JOHNSON v. UNITED STATES.
    (Circuit Court, S. D. New York.
    April 28, 1901.)
    No. 3,121.
    I. Customs Duties—Intent as Affecting Classification.
    Intent is not an element in determining tlie proper classification of imported articles, and merchants are at liberty so to manufacture and so to import their goods as to subject them to the least possible duties under the tariff laws.
    & Same—Classification—Figured Silk Goods.
    In construing the provision in paragraph 391, Schedule U, 5 1, Tariff Act July 24, 1897, 30 Stat. 187, c. 11 (U. S. Comp. St. 1901, p. 1670), for “Jacquard figured goods in the piece, made on looms, of which silk is the component material of chief value, dyed in the yarn, and containing two or more colors in the filling,” held, that this provision includes certain fabrics in which the threads furnishing the “two or more colors in the filling” do not participate in the effective work of the filling, but were introduced merely for the purpose of bringing the goods within that provision.
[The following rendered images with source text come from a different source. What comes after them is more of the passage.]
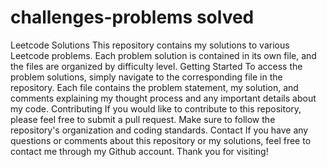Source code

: # challenges-problems solved
 Leetcode Solutions This repository contains my solutions to various Leetcode problems. Each problem solution is contained in its own file, and the files are organized by difficulty level.  Getting Started To access the problem solutions, simply navigate to the corresponding file in the repository. Each file contains the problem statement, my solution, and comments explaining my thought process and any important details about my code.  Contributing If you would like to contribute to this repository, please feel free to submit a pull request. Make sure to follow the repository's organization and coding standards.  Contact If you have any questions or comments about this repository or my solutions, feel free to contact me through my Github account. Thank you for visiting!
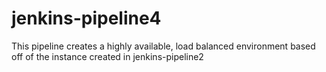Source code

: # jenkins-pipeline4
This pipeline creates a highly available, load balanced environment based off of the instance created in jenkins-pipeline2
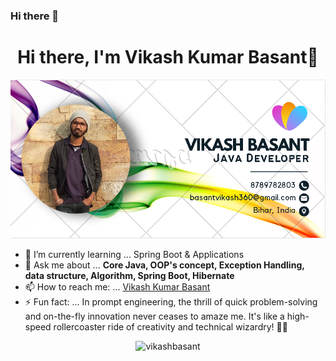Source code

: ### Hi there 👋

<!--
**vikashbasant/vikashbasant** is a ✨ _special_ ✨ repository because its `README.md` (this file) appears on your GitHub profile.
-->


<h1 align="center">Hi there, I'm Vikash Kumar Basant👋</h1>
<img src="https://github.com/vikashbasant/vikashbasant/blob/main/vikash-info.png" alt="Vikash Basant">

- 🌱 I’m currently learning ... <storng>Spring Boot & Applications </storng> 
- 💬 Ask me about ... <strong>Core Java, OOP's concept, Exception Handling, data structure, Algorithm, Spring Boot, Hibernate </strong>
- 📫 How to reach me: ... <a href="https://www.linkedin.com/in/basantvikash360/" target="_blank">Vikash Kumar Basant</a>
- ⚡ Fun fact: ... In prompt engineering, the thrill of quick problem-solving and on-the-fly innovation never ceases to amaze me. It's like a high-speed rollercoaster ride of creativity and technical wizardry! 🎢🚀


  

<p align="center">
  <img src="https://github-readme-stats.vercel.app/api?username=vikashbasant&show_icons=true" alt="vikashbasant">
</p>
<p algin="center">
  <a href="https://www.linkedin.com/in/basantvikash360/" target="_blank">
    <img src="![linkedin-112](https://github.com/vikashbasant/vikashbasant/assets/49556058/3f2960b6-da05-4a82-aa4b-88a9d7a9d3b3)" height="30" width="30>LinkedIn</a>
  
</p>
    Appeal by the importers from a decision of the board of general appraisers, which affirmed the decision of the collector of customs at the port of New York in the classification for duty of the importations in question.
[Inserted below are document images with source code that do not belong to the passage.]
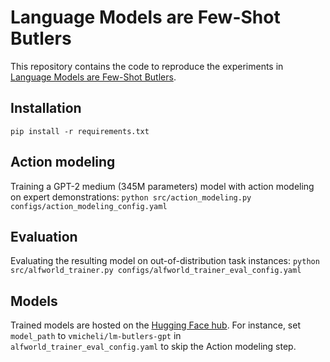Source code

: # Language Models are Few-Shot Butlers

This repository contains the code to reproduce the experiments in [Language Models are Few-Shot Butlers](https://arxiv.org/abs/2104.07972).

## Installation

`pip install -r requirements.txt`

## Action modeling

Training a GPT-2 medium (345M parameters) model with action modeling on expert demonstrations: `python src/action_modeling.py configs/action_modeling_config.yaml`

## Evaluation

Evaluating the resulting model on out-of-distribution task instances: `python src/alfworld_trainer.py configs/alfworld_trainer_eval_config.yaml`

## Models

Trained models are hosted on the [Hugging Face hub](https://huggingface.co/vmicheli/lm-butlers-gpt). For instance, set `model_path` to `vmicheli/lm-butlers-gpt` in `alfworld_trainer_eval_config.yaml` to skip the Action modeling step.
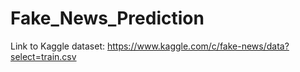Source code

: # Fake_News_Prediction
Link to Kaggle dataset: https://www.kaggle.com/c/fake-news/data?select=train.csv
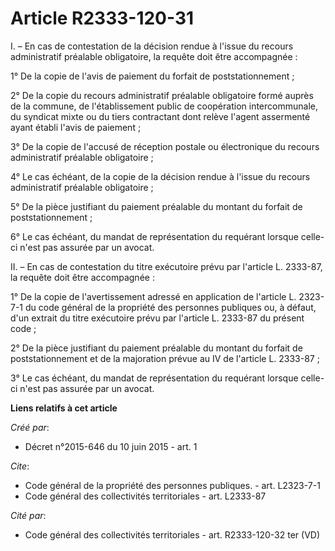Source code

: # Article R2333-120-31

I. – En cas de contestation de la décision rendue à l'issue du recours administratif préalable obligatoire, la requête doit
être accompagnée :

1° De la copie de l'avis de paiement du forfait de poststationnement ;

2° De la copie du recours administratif préalable obligatoire formé auprès de la commune, de l'établissement public de
coopération intercommunale, du syndicat mixte ou du tiers contractant dont relève l'agent assermenté ayant établi l'avis de
paiement ;

3° De la copie de l'accusé de réception postale ou électronique du recours administratif préalable obligatoire ;

4° Le cas échéant, de la copie de la décision rendue à l'issue du recours administratif préalable obligatoire ;

5° De la pièce justifiant du paiement préalable du montant du forfait de poststationnement ;

6° Le cas échéant, du mandat de représentation du requérant lorsque celle-ci n'est pas assurée par un avocat.

II. – En cas de contestation du titre exécutoire prévu par l'article L. 2333-87, la requête doit être accompagnée :

1° De la copie de l'avertissement adressé en application de l'article L. 2323-7-1 du code général de la propriété des
personnes publiques ou, à défaut, d'un extrait du titre exécutoire prévu par l'article L. 2333-87 du présent code ;

2° De la pièce justifiant du paiement préalable du montant du forfait de poststationnement et de la majoration prévue au IV
de l'article L. 2333-87 ;

3° Le cas échéant, du mandat de représentation du requérant lorsque celle-ci n'est pas assurée par un avocat.

**Liens relatifs à cet article**

_Créé par_:

  - Décret n°2015-646 du 10 juin 2015 - art. 1

_Cite_:

  - Code général de la propriété des personnes publiques. - art. L2323-7-1
  - Code général des collectivités territoriales - art. L2333-87

_Cité par_:

  - Code général des collectivités territoriales - art. R2333-120-32 ter (VD)
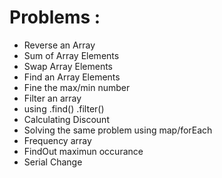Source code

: # Problems :

- Reverse an Array
- Sum of Array Elements
- Swap Array Elements
- Find an Array Elements
- Fine the max/min number
- Filter an array
- using .find() .filter()
- Calculating Discount
- Solving the same problem using map/forEach
- Frequency array
- FindOut maximun occurance
- Serial Change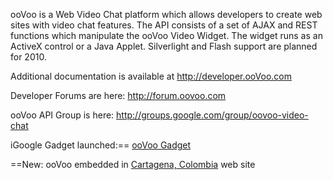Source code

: ooVoo is a Web Video Chat platform which allows developers to create web sites with video chat features.  The API consists of a set of AJAX and REST functions which manipulate the ooVoo Video Widget.  The widget runs as an ActiveX control or a Java Applet.  Silverlight and Flash support are planned for 2010.

Additional documentation is available at http://developer.ooVoo.com

Developer Forums are here: http://forum.oovoo.com

ooVoo API Group is here: http://groups.google.com/group/oovoo-video-chat

iGoogle Gadget launched:== [ooVoo Gadget](http://www.google.com/ig/directory?url=hosting.gmodules.com%2Fig%2Fgadgets%2Ffile%2F104093164677528742149%2FooVooWebRoom.xml)

==New:  ooVoo embedded in [Cartagena, Colombia](http://www.jetsemani.com) web site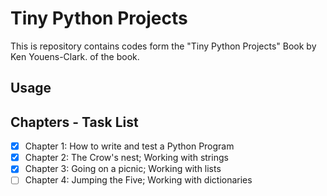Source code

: # Tiny Python Projects 

This is repository contains codes form the "Tiny Python Projects" Book by Ken Youens-Clark. of the book.

## Usage


## Chapters - Task List
- [x] Chapter 1: How to write and test a Python Program
- [x] Chapter 2: The Crow's nest; Working with strings
- [x] Chapter 3: Going on a picnic; Working with lists
- [ ] Chapter 4: Jumping the Five; Working with dictionaries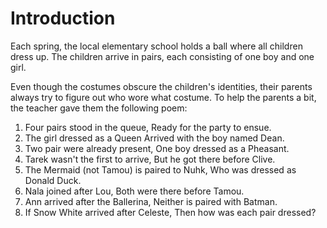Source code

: # Introduction

Each spring, the local elementary school holds a ball where all children dress up.
The children arrive in pairs, each consisting of one boy and one girl.

Even though the costumes obscure the children's identities, their parents always try to figure out who wore what costume.
To help the parents a bit, the teacher gave them the following poem:

1. Four pairs stood in the queue,
   Ready for the party to ensue.
2. The girl dressed as a Queen
   Arrived with the boy named Dean.
3. Two pair were already present,
   One boy dressed as a Pheasant.
4. Tarek wasn't the first to arrive,
   But he got there before Clive.
5. The Mermaid (not Tamou) is paired to Nuhk,
   Who was dressed as Donald Duck.
6. Nala joined after Lou,
   Both were there before Tamou.
7. Ann arrived after the Ballerina,
   Neither is paired with Batman.
8. If Snow White arrived after Celeste,
   Then how was each pair dressed?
    W. Wickham Smith, for importers.
    D. Frank Lloyd, Asst. U. S. Atty.
   TOWNSEND, District Judge.

Act July 24, 1897, c. 11, § 1, Schedule L, par. 391, 30 Stat. 187 (U. S. Comp. St. 1901, p. 1670), provides for a duty of 50 per cent, ad valorem on “all Jacquard figured goods in the piece, made on looms, of which silk is the component material of chief value, dyed in the yarn, and containing two or more colors in the filling.” The merchandise in question fulfils all these requirements. The board of general appraisers, however, held that the goods were dutiable under the provisions of Act July 24, 1897, c. 11, § 1, Schedule L, par. 387, 30 Stat. 186 (U. S. Comp. St. 1901, p. 1669), as “woven fabrics in the piece, not specially provided for.” The reason for this decision, as stated in the finding of the board, is that the colored additional threads were “not actually incorporated in the filling, and do not form a part thereof, within the manifest intent and meaning of the pertinent provision of the tariff act.” It is evident that these goods were made with the intent of bringing them within the provisions of paragraph 391, as claimed by the importers. It does not appear that the threads participate in the effective work of the filling. But “it is a well-settled doctrine that intent is not an element in determining the proper classification of imported articles, and that merchants are at liberty so to manufacture and so to import their goods as to subject them to the lowest possible duties under the tariff laws.” United States v. Irwin, 24 C. C. A. 349, 350, 78 Fed. 799, 801. If the decision of the board is to be construed as holding that these are not “goods * * * containing two or more colors in the filling,” their finding is unsupported by the evidence, because the two witnesses for the importer testified .that the additional colored threads were known as “threads of the filling,” and the two witnesses for the government did not deny this statement.

The decision of the board of general appraisers is reversed.